If you look at your aged ledger for the past twelve month ends you can calculate what percentage of each bucket you collected every month. This will give you a clear indication if your collections are getting better or worse. For example if your Gross sales for June were €14,789 and the June Ledger is:
Balance Current 1 month 2 months 3 months+
29,058 12,356 7,832 1,235 7,635
If your July gross sales were €15,276 and ledger looks like:
Balance Current 1 month 2 months 3 months+
29,995 12,989 8,256 1,752 6,998
There are a few deductions you can make:
June invoices paid in June amount to 2,433 (14,789 – 12,356) or 16%
July invoices paid in July amount to 2,287 (15276 – 12989) or 15%
You collected 4,100 (12,356- 8256) of June money in July or 33%
You collected 6,080 (7,832- 1,752) of your May money in July or 77%
You collected 1,872 (1,235+7,635-6,998)of your April+ in July or 21%
You can also see the very prompt payers, your cash or prepay amount each month, in this case account for around 15%. If this trend is consistent throughout the year you can factor these %’s into your target.
The next call you have to make is are you going to do the same as last year or better or worse depending on the economic conditions and what you are prepared to allow. Unless you are going to something drastic like engage The Credit Coach to help you reduce your debtors balance, work on the basis that you will perform in the coming year at the same level as you did last year.
Then all you have to do is start with your current ledger as follows:
July August September October
Op Bal 29,058 29,995 x y
Sales 15,276 per budget per budget per budget
Cash 14,339 per %’s per %’s per %’s
Cl Bal 29,995 x y z
This way you can build up an accurate forecast of what you can expect to collect every month, and build in some margin for slow payers as long as you match your figures back to the previous year’s actual achievements. Check the Days sales outstanding for each month to make sure the figures make sense before you present them.
A word of advice: if you are asked to prepare a budget, never over estimate what cash you are going to collect, as long as the targets are accepted at the start and delivered month after month, everyone will be happy.
From a reporting perspective, when you group your customers into their payment terms: say half pay the end of month following, half pay the month after that you can create a perfect ledger - for July it would look like:
July perfection:
Balance Current 1 month 2 month 3 month+
19,167 12,989 6,178 0 0
Perfection is defined as 15% paying in the current month, 50% of the balance paid at the end of the following month and 50% paid the month following that.
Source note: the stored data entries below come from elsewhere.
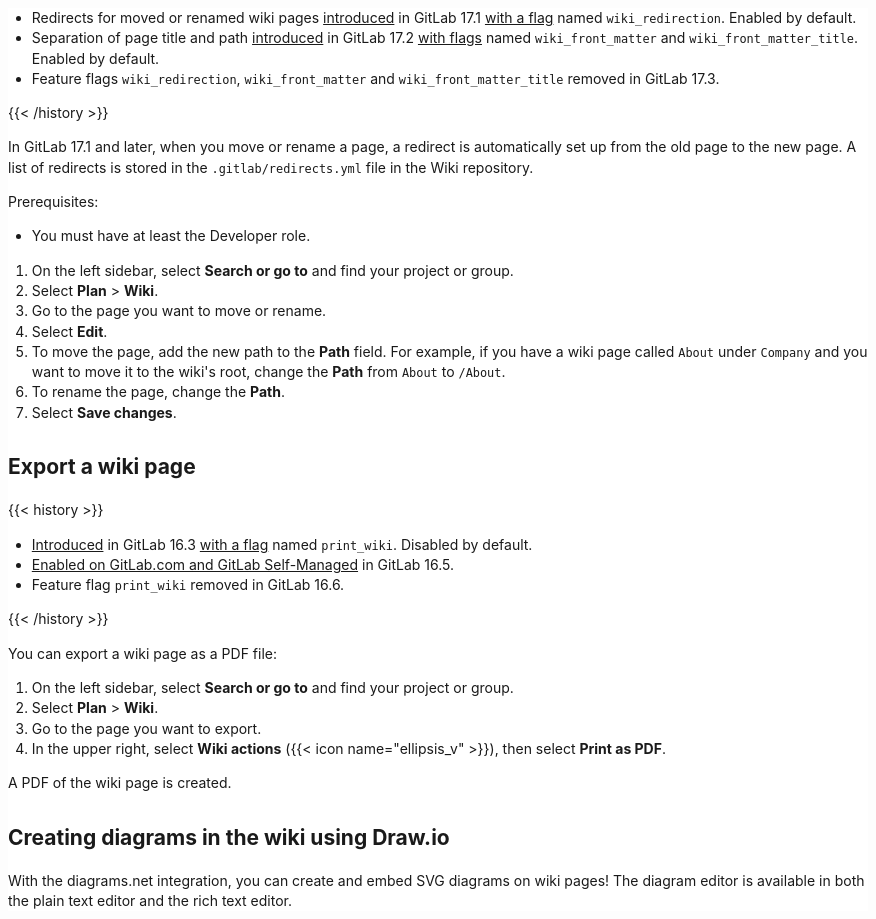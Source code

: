 - Redirects for moved or renamed wiki pages [introduced](https://gitlab.com/gitlab-org/gitlab/-/issues/257892) in GitLab 17.1 [with a flag](../../../administration/feature_flags/_index.md) named `wiki_redirection`. Enabled by default.
- Separation of page title and path [introduced](https://gitlab.com/gitlab-org/gitlab/-/issues/30758) in GitLab 17.2 [with flags](../../../administration/feature_flags/_index.md) named `wiki_front_matter` and `wiki_front_matter_title`. Enabled by default.
- Feature flags `wiki_redirection`, `wiki_front_matter` and `wiki_front_matter_title` removed in GitLab 17.3.

{{< /history >}}

In GitLab 17.1 and later, when you move or rename a page, a redirect is
automatically set up from the old page to the new page. A list of redirects
is stored in the `.gitlab/redirects.yml` file in the Wiki repository.

Prerequisites:

- You must have at least the Developer role.

1. On the left sidebar, select **Search or go to** and find your project or group.
1. Select **Plan** > **Wiki**.
1. Go to the page you want to move or rename.
1. Select **Edit**.
1. To move the page, add the new path to the **Path** field. For example,
   if you have a wiki page called `About` under `Company` and you want to
   move it to the wiki's root, change the **Path** from `About` to `/About`.
1. To rename the page, change the **Path**.
1. Select **Save changes**.

## Export a wiki page

{{< history >}}

- [Introduced](https://gitlab.com/gitlab-org/gitlab/-/issues/414691) in GitLab 16.3 [with a flag](../../../administration/feature_flags/_index.md) named `print_wiki`. Disabled by default.
- [Enabled on GitLab.com and GitLab Self-Managed](https://gitlab.com/gitlab-org/gitlab/-/merge_requests/134251/) in GitLab 16.5.
- Feature flag `print_wiki` removed in GitLab 16.6.

{{< /history >}}

You can export a wiki page as a PDF file:

1. On the left sidebar, select **Search or go to** and find your project or group.
1. Select **Plan** > **Wiki**.
1. Go to the page you want to export.
1. In the upper right, select **Wiki actions** ({{< icon name="ellipsis_v" >}}), then select **Print as PDF**.

A PDF of the wiki page is created.

## Creating diagrams in the wiki using Draw.io

With the diagrams.net integration, you can create and embed SVG diagrams on wiki pages! The diagram editor is available in both the plain text editor and the rich text editor.
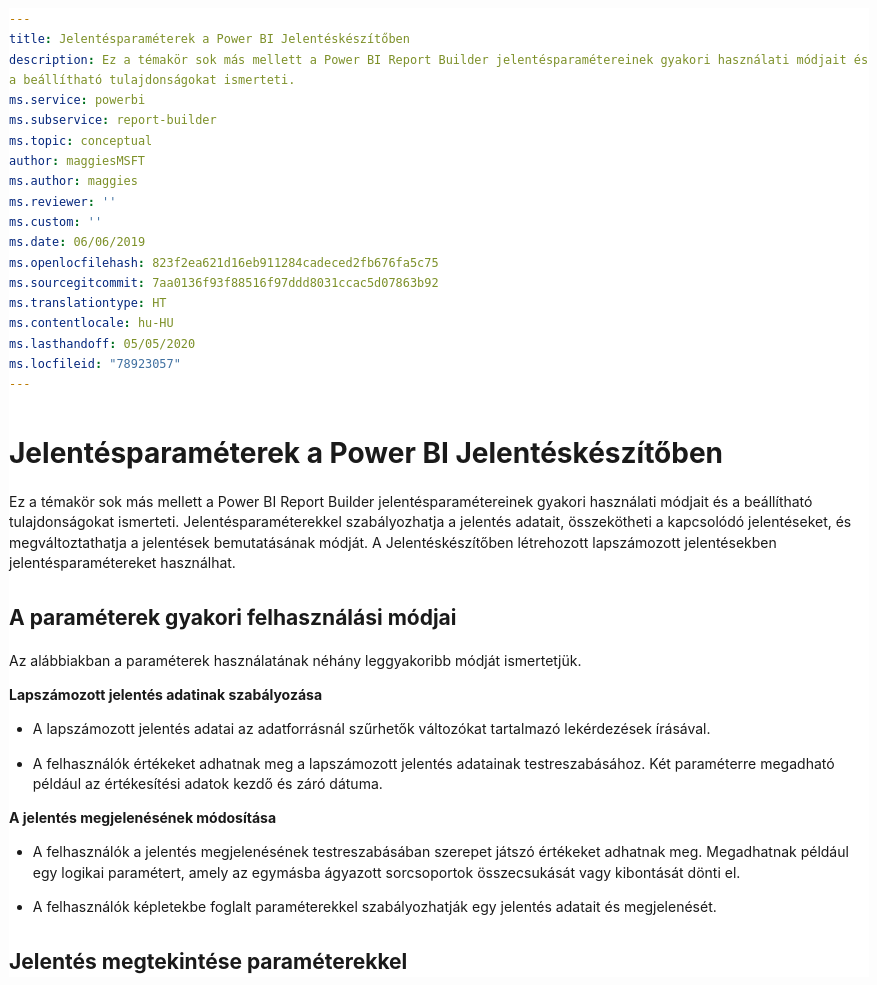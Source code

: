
 ```yaml
---
title: Jelentésparaméterek a Power BI Jelentéskészítőben
description: Ez a témakör sok más mellett a Power BI Report Builder jelentésparamétereinek gyakori használati módjait és a beállítható tulajdonságokat ismerteti.
ms.service: powerbi
ms.subservice: report-builder
ms.topic: conceptual
author: maggiesMSFT
ms.author: maggies
ms.reviewer: ''
ms.custom: ''
ms.date: 06/06/2019
ms.openlocfilehash: 823f2ea621d16eb911284cadeced2fb676fa5c75
ms.sourcegitcommit: 7aa0136f93f88516f97ddd8031ccac5d07863b92
ms.translationtype: HT
ms.contentlocale: hu-HU
ms.lasthandoff: 05/05/2020
ms.locfileid: "78923057"
---
```

# <a name="report-parameters-in-power-bi-report-builder"></a>Jelentésparaméterek a Power BI Jelentéskészítőben

Ez a témakör sok más mellett a Power BI Report Builder jelentésparamétereinek gyakori használati módjait és a beállítható tulajdonságokat ismerteti. Jelentésparaméterekkel szabályozhatja a jelentés adatait, összekötheti a kapcsolódó jelentéseket, és megváltoztathatja a jelentések bemutatásának módját. A Jelentéskészítőben létrehozott lapszámozott jelentésekben jelentésparamétereket használhat.

## <a name="common-uses-for-parameters"></a><a name="bkmk_Common_Uses_for_Parameters"></a> A paraméterek gyakori felhasználási módjai

 Az alábbiakban a paraméterek használatának néhány leggyakoribb módját ismertetjük.  
  
**Lapszámozott jelentés adatinak szabályozása**
  
- A lapszámozott jelentés adatai az adatforrásnál szűrhetők változókat tartalmazó lekérdezések írásával.  
  
- A felhasználók értékeket adhatnak meg a lapszámozott jelentés adatainak testreszabásához. Két paraméterre megadható például az értékesítési adatok kezdő és záró dátuma.  
  
**A jelentés megjelenésének módosítása**
  
- A felhasználók a jelentés megjelenésének testreszabásában szerepet játszó értékeket adhatnak meg. Megadhatnak például egy logikai paramétert, amely az egymásba ágyazott sorcsoportok összecsukását vagy kibontását dönti el.  
  
- A felhasználók képletekbe foglalt paraméterekkel szabályozhatják egy jelentés adatait és megjelenését.  
  
## <a name="viewing-a-report-with-parameters"></a><a name="UserInterface"></a> Jelentés megtekintése paraméterekkel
You can now see that there is 10,828 outstanding that shouldn’t be there and that is what you have to address from a management perspective: Why is that money outstanding? Is it disputes? Is it slow payers? Is it unofficial agreements? If you have payment plans in place your 3 month+ column could have a reducing balance and as long as they are abiding by the terms of the agreement I would include these figures as within terms.